Et toujours des milliers de spectateurs de l’extérieur continueront de laisser des millions de dollars dans notre économie.

On appelle cela de la perspective, du développement économique, monsieur Lessard, investir dans l’avenir et l’économie de notre communauté.

Pour résumer, en ce qui concerne l’argent versé par Québecor à la Ville depuis cinq ans, il s’agit d’un total brut de 39,6 millions. On parle ici d’une opération qui a vécu un démarrage et une pandémie au surplus.

Au total, je défie quiconque de trouver au pays une entente aussi profitable envers les contribuables locaux pour la gestion d’un amphithéâtre de cette envergure appartenant à leur ville.

Réponses à quelques questions

Pourquoi Québecor ?

Parce que nous voulions avoir un gestionnaire privé, car nous ne sommes pas des promoteurs de spectacles, et parce qu’ils ont fait la meilleure offre. Basique !

Pourquoi le privé n’a-t-il pas contribué ?

Parce que sans club de sport professionnel, le coût de construction d’un tel amphithéâtre ne peut pas être rentable à Québec.

Alors pourquoi la Ville a-t-elle investi de ses fonds publics pour le construire ?

Parce que nous sommes une ville moderne et que ses habitants veulent aussi avoir accès, entre autres, aux grands spectacles internationaux. Pour nous, cela fait partie de notre qualité de vie et de notre attraction comme cela sera le cas pour le futur tramway. Un investissement public, ça existe justement pour ça ! Comme cela a été fait jadis pour le Palais Montcalm, les musées, l’Anneau de glace, Le Diamant, la Maison de la littérature, etc.

Avez-vous endetté la Ville pour longtemps ?

Parmi les grandes villes les plus endettées au Québec il y a une dizaine d’années, Québec fait maintenant partie de celles qui sont le moins endettées. Québec rembourse même sa dette accumulée depuis quelques années.

Pour ceux atteints d’apoplexie juste à l’idée de penser à l’amphithéâtre de Québec, rappelez-vous comment l’incroyable saga du Stade olympique nous a collectivement ruinés, et pourquoi la Caisse de dépôt et placement du Québec a investi pour que George Gillett puisse racheter le Canadien de Montréal dont personne ne voulait en 2001 !

J’ai toujours été d’accord avec un projet comme celui de la Maison symphonique pour une métropole comme Montréal. Mais je crois qu’on a aussi le droit d’assister au show de James Hetfield et sa tribu au Centre Vidéotron, sur des sièges qui ont coûté mauditement moins cher que ceux de la Maison symphonique de Montréal !

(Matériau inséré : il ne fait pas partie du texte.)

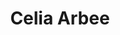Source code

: ---
pid: mx127
title: Celia Arbee
location_transcription: Malcolm X
coordinates: "[-75.225422053026, 39.95257283088]"
zipcode: '19143'
gen_neighborhood: West Philadelphia
neighborhood: University City
outside_phl: 
age: '40'
age_range: 40-49
instagram: 
image_file_name: mx_127.jpg
proposal_transcription: A basketball court and tennis court
topic: Unknown
topic_summary: '0'
type: 
keywords_other: 
credit: Teresa Arbee
image_labels: 
twitter: 
facebook: 
permalink: "/monuments/mx127/"
layout: item-page
---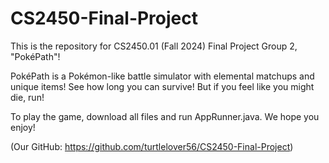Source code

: # CS2450-Final-Project
This is the repository for CS2450.01 (Fall 2024) Final Project Group 2, "PokéPath"!

PokéPath is a Pokémon-like battle simulator with elemental matchups and unique items!
See how long you can survive! But if you feel like you might die, run!

To play the game, download all files and run AppRunner.java.
We hope you enjoy!

(Our GitHub: https://github.com/turtlelover56/CS2450-Final-Project)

Tout cela pour dire : cessez de vous étouffer avec l’investissement public dans le Centre Vidéotron quand vous n’en connaissez pas la mécanique financière, et continuez à vous concentrer sur la politique provinciale où vous avez eu beaucoup de succès, cher monsieur Lessard !

Des faits têtus

La rivalité Québec-Montréal a toujours fait recette. Soufflant sur les braises de la division, vous ajoutez le clivage entre culture populaire et élitiste, selon vous. Une aubaine. Comparer, au prorata des sièges, le coût des édifices fait sourire. Les faits sont têtus ; l’amphithéâtre devait accueillir une équipe de la LNH. Il n’y en a pas. En attendant, les contribuables de Québec ont payé 2,5 millions de dollars pour le déficit 2019, avant même la pandémie.